> **What to produce**
Within this material, how many lines have the string "that" in them? The answer is a number, with nothing added.
- - -
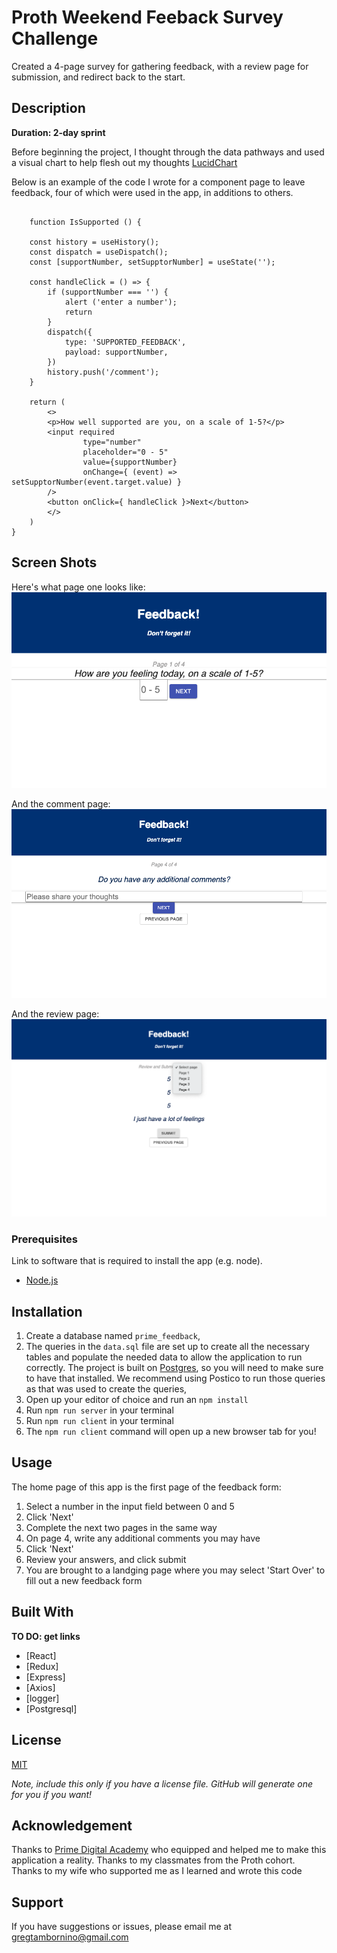 # Proth Weekend Feeback Survey Challenge

Created a 4-page survey for gathering feedback, with a review page for submission, and redirect back to the start.

## Description

__Duration: 2-day sprint__

Before beginning the project, I thought through the data pathways and used a visual chart to help flesh out my thoughts [LucidChart](https://lucid.app/lucidchart/938a8683-1062-4b0d-a7f4-cedf301ba500/edit?view_items=VrncJSMH1AkJ&invitationId=inv_e9026113-ea6a-45ce-b2ce-f65ed9d0c22a)

Below is an example of the code I wrote for a component page to leave feedback, four of which were used in the app, in additions to others.

``` // Check out this code 
 
    function IsSupported () {

    const history = useHistory();
    const dispatch = useDispatch();
    const [supportNumber, setSupptorNumber] = useState('');

    const handleClick = () => {
        if (supportNumber === '') {
            alert ('enter a number');
            return
        }
        dispatch({
            type: 'SUPPORTED_FEEDBACK',
            payload: supportNumber,
        })
        history.push('/comment');
    }

    return (
        <>
        <p>How well supported are you, on a scale of 1-5?</p>
        <input required 
                type="number"
                placeholder="0 - 5"
                value={supportNumber}
                onChange={ (event) => setSupptorNumber(event.target.value) }
        />
        <button onClick={ handleClick }>Next</button>
        </>
    )
}
```

## Screen Shots

Here's what page one looks like:
![PageOne](./public/images/Page1.png)

And the comment page: 
![CommentsPage](./public/images/Page4.png)

And the review page:
![ReviewPage](./public/images/ReviewPage.png)

### Prerequisites

Link to software that is required to install the app (e.g. node).

- [Node.js](https://nodejs.org/en/)

## Installation

1. Create a database named `prime_feedback`,
2. The queries in the `data.sql` file are set up to create all the necessary tables and populate the needed data to allow the application to run correctly. The project is built on [Postgres](https://www.postgresql.org/download/), so you will need to make sure to have that installed. We recommend using Postico to run those queries as that was used to create the queries, 
3. Open up your editor of choice and run an `npm install`
4. Run `npm run server` in your terminal
5. Run `npm run client` in your terminal
6. The `npm run client` command will open up a new browser tab for you!

## Usage
The home page of this app is the first page of the feedback form:

1. Select a number in the input field between 0 and 5
2. Click 'Next'
3. Complete the next two pages in the same way
4. On page 4, write any additional comments you may have
5. Click 'Next'
6. Review your answers, and click submit
7. You are brought to a landging page where you may select 'Start Over' to fill out a new feedback form


## Built With

__TO DO: get links__
- [React]
- [Redux]
- [Express]
- [Axios]
- [logger]
- [Postgresql]

## License
[MIT](https://choosealicense.com/licenses/mit/)

_Note, include this only if you have a license file. GitHub will generate one for you if you want!_

## Acknowledgement
Thanks to [Prime Digital Academy](www.primeacademy.io) who equipped and helped me to make this application a reality. Thanks to my classmates from the Proth cohort. Thanks to my wife who supported me as I learned and wrote this code

## Support
If you have suggestions or issues, please email me at [gregtambornino@gmail.com](www.google.com)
- - -
> **Answer**
2